DATASET:

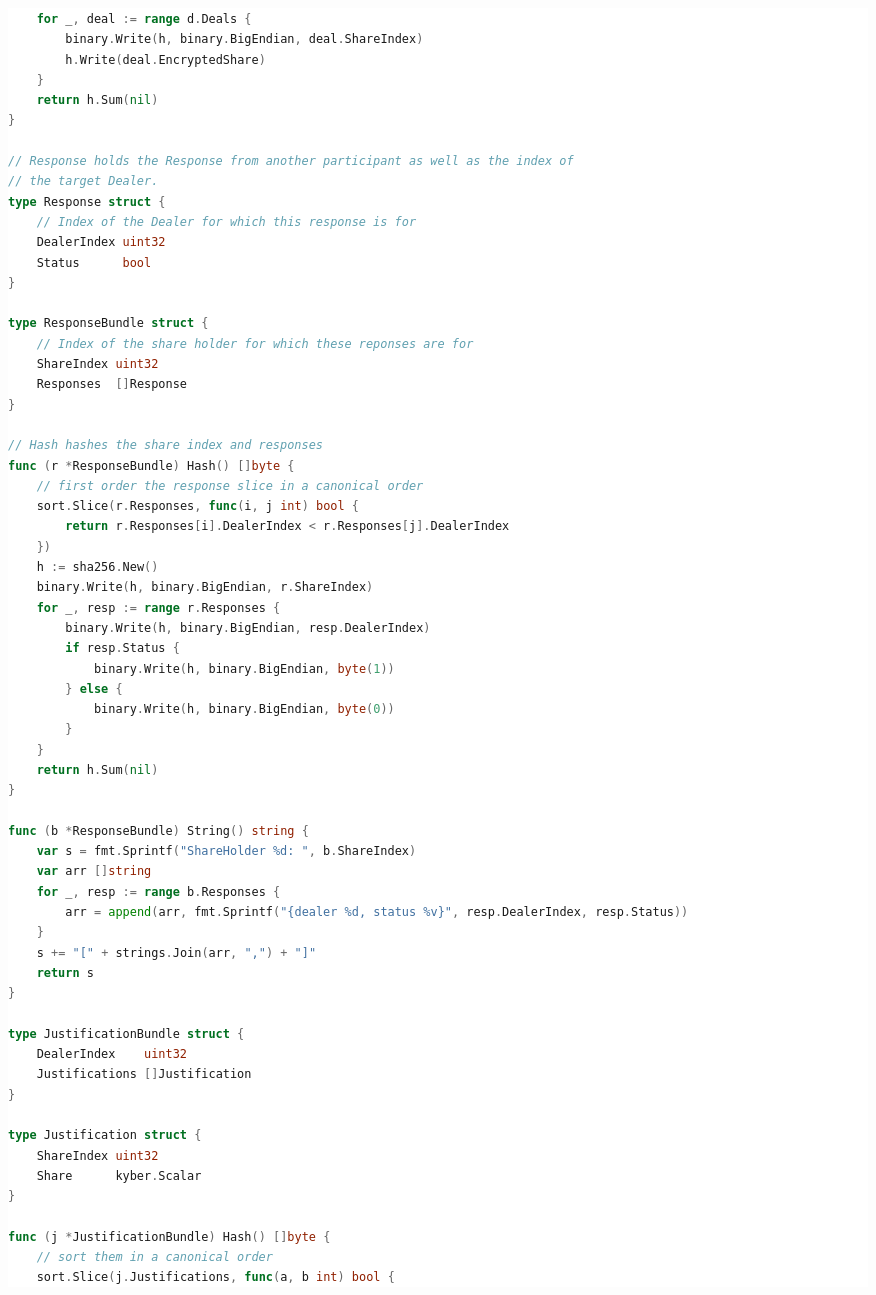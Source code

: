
 ```go
	for _, deal := range d.Deals {
		binary.Write(h, binary.BigEndian, deal.ShareIndex)
		h.Write(deal.EncryptedShare)
	}
	return h.Sum(nil)
}

// Response holds the Response from another participant as well as the index of
// the target Dealer.
type Response struct {
	// Index of the Dealer for which this response is for
	DealerIndex uint32
	Status      bool
}

type ResponseBundle struct {
	// Index of the share holder for which these reponses are for
	ShareIndex uint32
	Responses  []Response
}

// Hash hashes the share index and responses
func (r *ResponseBundle) Hash() []byte {
	// first order the response slice in a canonical order
	sort.Slice(r.Responses, func(i, j int) bool {
		return r.Responses[i].DealerIndex < r.Responses[j].DealerIndex
	})
	h := sha256.New()
	binary.Write(h, binary.BigEndian, r.ShareIndex)
	for _, resp := range r.Responses {
		binary.Write(h, binary.BigEndian, resp.DealerIndex)
		if resp.Status {
			binary.Write(h, binary.BigEndian, byte(1))
		} else {
			binary.Write(h, binary.BigEndian, byte(0))
		}
	}
	return h.Sum(nil)
}

func (b *ResponseBundle) String() string {
	var s = fmt.Sprintf("ShareHolder %d: ", b.ShareIndex)
	var arr []string
	for _, resp := range b.Responses {
		arr = append(arr, fmt.Sprintf("{dealer %d, status %v}", resp.DealerIndex, resp.Status))
	}
	s += "[" + strings.Join(arr, ",") + "]"
	return s
}

type JustificationBundle struct {
	DealerIndex    uint32
	Justifications []Justification
}

type Justification struct {
	ShareIndex uint32
	Share      kyber.Scalar
}

func (j *JustificationBundle) Hash() []byte {
	// sort them in a canonical order
	sort.Slice(j.Justifications, func(a, b int) bool {
```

THE PROBLEM: Using the data above, copy each line that contains "range".

WORKED SOLUTION:
	for _, deal := range d.Deals {
	for _, resp := range r.Responses {
	for _, resp := range b.Responses {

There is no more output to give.